The dollar-franc exchange rate fell to 0.8989, its lowest level since January 2015 -- just after the SNB scrapped a currency peg to the euro -- as investors fled the U.S. dollar after Joe Biden was declared the winner of the American presidential election.
The rise may lead the SNB to ramp up currency interventions to check the rise of the franc, whose appreciation hampers Switzerland’s export-reliant economy.
“It is definitely more a case of the dollar weakening rather than the franc rising. We still think the dollar is over-valued at the moment, and can see it at around 0.89 vs the franc in 12 months time,” said Elias Hafner, a currency strategist at Zuercher Kantonalbank.
He noted Biden’s victory was expected to bring about a more stable presence in the White House, which was encouraging investors to leave the dollar in favour of riskier assets.

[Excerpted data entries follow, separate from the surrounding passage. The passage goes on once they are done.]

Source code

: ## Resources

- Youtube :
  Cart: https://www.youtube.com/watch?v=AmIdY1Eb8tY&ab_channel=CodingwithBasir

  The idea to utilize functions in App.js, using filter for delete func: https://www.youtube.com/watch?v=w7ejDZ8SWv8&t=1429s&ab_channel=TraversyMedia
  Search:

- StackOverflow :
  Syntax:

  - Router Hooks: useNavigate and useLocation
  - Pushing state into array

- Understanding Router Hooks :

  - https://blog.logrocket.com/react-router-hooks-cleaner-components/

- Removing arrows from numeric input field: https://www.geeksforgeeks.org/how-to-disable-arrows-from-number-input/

The U.S. Federal Reserve last week said it remained committed to near-zero interest rates. Its recent pivot towards tolerating above-target inflation has lessened the dollar’s attractiveness.
UBS expects the dollar to weaken further, forecasting 1.15 to 1.20 euros to the dollar for the rest of 2020, and 1.20 to 1.25 euros in 2021. The bank also expects the dollar to weaken more against the Swiss franc.
“The dollar-franc level of 0.9 is being tested at the moment, and that will be lower next year,” said Thomas Flury, head of currency at UBS Wealth Management. “We expect it will drift to 0.88 eventually.”nAPN035CDN
Flury expects SNB Chairman Thomas Jordan to respond with increased currency interventions.
Data on Monday showed SNB sight deposits - a proxy for its interventions - rising by 22 million francs last week, far below the 3 billion to 6 billion franc weekly level seen earlier this year.
The SNB declined to comment on its interventions. Analysts reckon it will not be deterred by fears of being labelled a currency manipulator in an upcoming U.S. Treasury report.
“The SNB already accepted the risk of being called a currency manipulator when it stepped up its interventions earlier this year,” said ZKB’s Hafner.